→ Work to complete: Wherever the word "dollars" occurs in the listing below, copy that whole line.

BEGIN

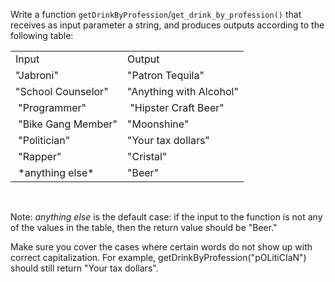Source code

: Write a function `getDrinkByProfession`/`get_drink_by_profession()` that receives as input parameter a string, and produces outputs according to the following table:

<table>
<tbody>
<tr>
<td>Input</td>
<td>Output</td>
</tr>
<tr>
<td>"Jabroni"</td>
<td>"Patron Tequila"</td>
</tr>
<tr>
<td>"School Counselor"</td>
<td>"Anything with Alcohol"</td>
</tr>
<tr>
<td> "Programmer"</td>
<td> "Hipster Craft Beer"</td>
</tr>
<tr>
<td> "Bike Gang Member"</td>
<td>"Moonshine" </td>
</tr>
<tr>
<td> "Politician"</td>
<td>"Your tax dollars" </td>
</tr>
<tr>
<td> "Rapper"</td>
<td>"Cristal" </td>
</tr>
<tr>
<td> *anything else* </td>
<td>"Beer" </td>
</tr>
</tbody>
</table>
</br>

Note: *anything else* is the default case: if the input to the function is not any of the values in the table, then the return value should be "Beer."

Make sure you cover the cases where certain words do not show up with correct capitalization. For example, getDrinkByProfession("pOLitiCIaN") should still return "Your tax dollars".

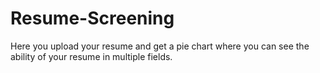 # Resume-Screening
Here you upload your resume and get a pie chart where you can see the ability of your resume in multiple fields.
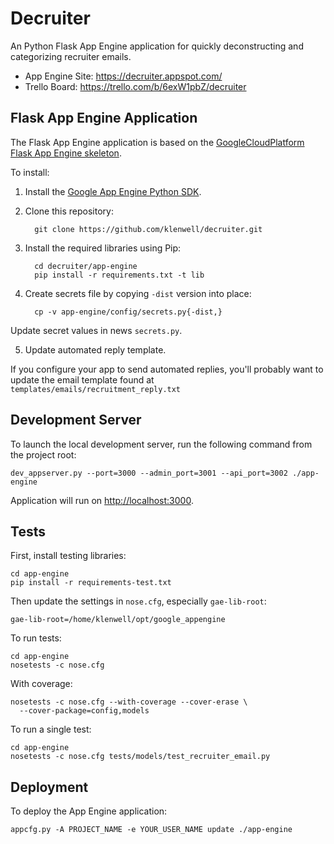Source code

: # Decruiter

An Python Flask App Engine application for quickly deconstructing and categorizing recruiter emails.

- App Engine Site: https://decruiter.appspot.com/
- Trello Board: https://trello.com/b/6exW1pbZ/decruiter


## Flask App Engine Application

The Flask App Engine application is based on the [GoogleCloudPlatform Flask App Engine
skeleton](https://github.com/GoogleCloudPlatform/appengine-python-flask-skeleton).

To install:

1. Install the [Google App Engine Python SDK](https://cloud.google.com/appengine/downloads).

2. Clone this repository:

         git clone https://github.com/klenwell/decruiter.git

3. Install the required libraries using Pip:

         cd decruiter/app-engine
         pip install -r requirements.txt -t lib

4. Create secrets file by copying `-dist` version into place:

         cp -v app-engine/config/secrets.py{-dist,}

  Update secret values in news `secrets.py`.

5. Update automated reply template.

  If you configure your app to send automated replies, you'll probably want to update the email template found at `templates/emails/recruitment_reply.txt`


## Development Server

To launch the local development server, run the following command from the project root:

    dev_appserver.py --port=3000 --admin_port=3001 --api_port=3002 ./app-engine

Application will run on [http://localhost:3000](http://localhost:3000).


## Tests

First, install testing libraries:

    cd app-engine
    pip install -r requirements-test.txt

Then update the settings in `nose.cfg`, especially `gae-lib-root`:

    gae-lib-root=/home/klenwell/opt/google_appengine

To run tests:

    cd app-engine
    nosetests -c nose.cfg

With coverage:

    nosetests -c nose.cfg --with-coverage --cover-erase \
      --cover-package=config,models

To run a single test:

    cd app-engine
    nosetests -c nose.cfg tests/models/test_recruiter_email.py


## Deployment

To deploy the App Engine application:

    appcfg.py -A PROJECT_NAME -e YOUR_USER_NAME update ./app-engine
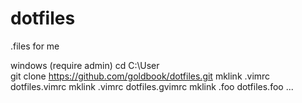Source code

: dotfiles
========
.files for me

windows (require admin)
cd C:\User\
git clone https://github.com/goldbook/dotfiles.git
mklink .vimrc dotfiles\.vimrc
mklink .vimrc dotfiles\.gvimrc
mklink .foo dotfiles\.foo
...
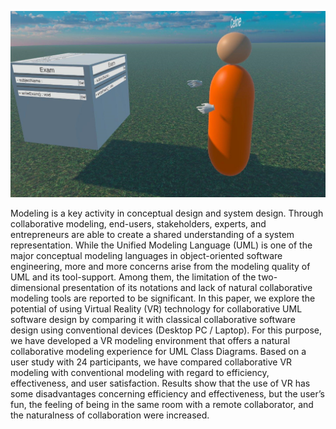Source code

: ![](assets/images/UserEditingClass.jpg)

Modeling is a key activity in conceptual design and system design. Through collaborative modeling, end-users, stakeholders, experts, and entrepreneurs are able to create a shared understanding of a system representation. While the Unified Modeling Language (UML) is one of the major conceptual modeling languages in object-oriented software engineering, more and more concerns arise from the modeling quality of UML and its tool-support. Among them, the limitation of the two-dimensional presentation of its notations and lack of natural collaborative modeling tools are reported to be significant. In this paper, we explore the potential of using Virtual Reality (VR) technology for collaborative UML software design by comparing it with classical collaborative software design using conventional devices (Desktop PC / Laptop). For this purpose, we have developed a VR modeling environment that offers a natural collaborative modeling experience for UML Class Diagrams. Based on a user study with 24 participants, we have compared collaborative VR modeling with conventional modeling with regard to efficiency, effectiveness, and user satisfaction. Results show that the use of VR has some disadvantages concerning efficiency and effectiveness, but the user’s fun, the feeling of being in the same room with a remote collaborator, and the naturalness of collaboration were increased.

END

→ Finished task:
<td>"Your tax dollars" </td>
Make sure you cover the cases where certain words do not show up with correct capitalization. For example, getDrinkByProfession("pOLitiCIaN") should still return "Your tax dollars".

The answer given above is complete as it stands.